This year, many of the downballot elections that I get to vote for will be Democrats facing off against Republicans. And I will and must vote for the Democrats in these cases, and I will urge everyone I know to do the same. Part of the work I do with grassroots organizations here in San Diego is legislative research and tracking the votes of our state and federal representatives, so I am intimately aware of how much it matters to have Democratic majorities in our legislative bodies that can and do stop the worst offenses of the Republican Party. I also know that even the most centrist Democrats are almost always much more susceptible to pressure from their constituents to move left than moderate Republicans are. I’ve seen this personally with my State Assemblymember, whose voting record flipped dramatically after he left the Republican Party to become a Democrat. Part of that came from pressure from the state Democratic leadership, and part of that came from pressure from his Democratic constituents. Having met over a dozen times with my right-leaning Democratic Congressmember, I also know how many bills we’ve been able to bring to his attention that a Republican would have ignored—if we’d even been able to get a seat at the table in the first place. So I will obviously be voting to keep those Democrats in office, to defend their seats from their Republican challengers. And for the exact same reasons, I’ll be voting for Joe Biden, too.

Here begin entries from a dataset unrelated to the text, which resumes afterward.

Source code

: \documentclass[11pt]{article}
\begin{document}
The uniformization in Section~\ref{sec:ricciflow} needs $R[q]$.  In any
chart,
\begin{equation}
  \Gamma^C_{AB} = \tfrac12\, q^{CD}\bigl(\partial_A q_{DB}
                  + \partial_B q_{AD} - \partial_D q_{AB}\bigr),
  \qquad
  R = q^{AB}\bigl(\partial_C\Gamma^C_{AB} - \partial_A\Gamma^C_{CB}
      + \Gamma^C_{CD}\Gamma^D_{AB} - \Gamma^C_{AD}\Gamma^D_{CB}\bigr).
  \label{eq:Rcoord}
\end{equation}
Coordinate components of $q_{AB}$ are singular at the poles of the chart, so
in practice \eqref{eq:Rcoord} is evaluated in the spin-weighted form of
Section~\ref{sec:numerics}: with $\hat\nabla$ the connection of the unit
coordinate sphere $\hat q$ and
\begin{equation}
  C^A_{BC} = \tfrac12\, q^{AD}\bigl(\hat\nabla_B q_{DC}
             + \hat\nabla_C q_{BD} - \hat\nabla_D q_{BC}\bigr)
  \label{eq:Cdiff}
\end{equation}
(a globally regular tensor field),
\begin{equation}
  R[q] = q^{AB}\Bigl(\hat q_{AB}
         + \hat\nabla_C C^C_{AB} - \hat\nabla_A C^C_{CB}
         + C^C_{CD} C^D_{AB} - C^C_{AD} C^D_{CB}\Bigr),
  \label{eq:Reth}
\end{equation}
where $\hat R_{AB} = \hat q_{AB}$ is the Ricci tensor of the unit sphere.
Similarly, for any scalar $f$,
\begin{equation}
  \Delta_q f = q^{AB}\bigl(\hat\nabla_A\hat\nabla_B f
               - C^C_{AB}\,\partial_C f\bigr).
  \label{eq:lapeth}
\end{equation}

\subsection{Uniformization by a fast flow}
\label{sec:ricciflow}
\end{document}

And yet, in a time when more and more people are realizing that incremental changes and targeted reforms are wholly insufficient to meet the issues we face as a nation, whether that’s racist policing, healthcare, or climate change, as I look toward 2022 and beyond, it is on my mind that simply defending Democratic incumbents is not enough. The Assemblymember that I and my colleagues have been able to push on a few issues also routinely abstains from controversial votes, and is mostly known for introducing bills about pets. The Member of Congress who I mentioned frequently meeting with prioritizes working with Republicans and fundamentally believes in small, incremental bills as the appropriate and most effective kind of legislation. Both of these men are personable and, I think, mostly well-meaning, but their approaches to government cannot and will not give us the changes we need, and neither the Democratic Party nor the local labor unions are at all likely to support a more progressive primary challenger in the future. Just today, Joe Biden’s campaign made it clear that he does not support defunding police departments. We need Joe Biden right now, because as the Democratic nominee he is the only viable alternative to Trump, and four more years of Trump would be a disaster, and lethal to so many people in vulnerable communities. But when we look to 2024 or 2028, what could we accomplish with a President who truly understands and enthusiastically advances the systemic changes we need, instead of one who we merely hope we can push to the right side of history?

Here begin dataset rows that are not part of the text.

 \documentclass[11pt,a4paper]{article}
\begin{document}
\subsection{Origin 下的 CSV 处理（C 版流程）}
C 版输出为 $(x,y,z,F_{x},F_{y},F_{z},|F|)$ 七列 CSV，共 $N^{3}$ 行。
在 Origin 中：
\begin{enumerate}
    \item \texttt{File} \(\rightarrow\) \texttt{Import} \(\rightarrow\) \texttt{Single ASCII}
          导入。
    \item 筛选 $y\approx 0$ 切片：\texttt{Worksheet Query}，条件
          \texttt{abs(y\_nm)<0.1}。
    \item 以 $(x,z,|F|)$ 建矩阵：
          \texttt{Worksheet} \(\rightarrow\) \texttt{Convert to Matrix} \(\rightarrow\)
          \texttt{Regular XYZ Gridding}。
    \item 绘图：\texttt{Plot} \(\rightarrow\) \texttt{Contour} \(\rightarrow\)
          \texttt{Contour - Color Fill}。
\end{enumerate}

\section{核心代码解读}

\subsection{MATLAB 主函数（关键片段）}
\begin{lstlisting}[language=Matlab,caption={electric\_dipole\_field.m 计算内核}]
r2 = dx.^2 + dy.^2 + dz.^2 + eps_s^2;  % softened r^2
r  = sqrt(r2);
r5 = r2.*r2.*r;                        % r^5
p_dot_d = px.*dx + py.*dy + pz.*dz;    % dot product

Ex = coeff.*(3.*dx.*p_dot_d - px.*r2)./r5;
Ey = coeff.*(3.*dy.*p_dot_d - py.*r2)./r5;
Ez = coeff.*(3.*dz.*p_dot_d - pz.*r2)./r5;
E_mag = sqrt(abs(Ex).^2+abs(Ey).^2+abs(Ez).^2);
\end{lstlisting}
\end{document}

If we are serious about making change, then I think we need to do more than just exhorting people to vote. By the time we get to a general election ballot, the choices we have are constrained, sometimes to trying to figure out the lesser of two evils. Even in a primary election, our choices are still often constrained by a candidate’s money or lack thereof, by the way institutional pressure and obstacles are deployed to defend incumbents and insiders. It’s not that a candidate can’t win without the establishment—Councilmember Montgomery is proof of that. But it’s an uphill battle even in the best of circumstances. We need to do better at keeping the issues and real solutions front and center in the public’s minds, and finding and supporting candidates who will enact those solutions. Because, yes, it matters who we vote for, but it matters, too, who we have the opportunity to vote for. I don’t know exactly how to do all of this, but I know we need it. I hope we can get there.

#MatteredtoMe - June 5, 2020: A Week of Protest, Black Lives Matter

  1. Last week, Hanif Abdurraqib wrote about the violence of American normalcy. “But also because when people fighting for freedom use tactics some would deem violent, it is holding up a mirror to a violent country. Whether or not that result is intentional or understood by those in power. So much of what is labeled as violence was learned through American machinery or American neglect.”
  2. Kimmy Yam wrote about Tou Thao and the history of Asian American complicity in anti-Blackness. Something we as Asian Americans need to understand and own.
  3. Like a lot of people, I returned to Jericho Brown's poem “Bullet Points” this week. Written four years ago, but, of course, part of the point of all of this is that police violence isn't new.
  4. Danez Smith's piece in the New Yorker today, “Crying, Laughing, Crying at the George Floyd Protests in Minneapolis.” “Why do we have police? Have you Googled where they come from? The precinct’s ancestor is the plantation cabin filled with overseers, between the slave quarters and the big house. When the North came down to free my people, you tell me what burned.”
  5. Finally, Luther Hughes's poem “Stay Safe,” which starts with such tenderness, contrasting with the worry and fear that comes later. Well, which is always there.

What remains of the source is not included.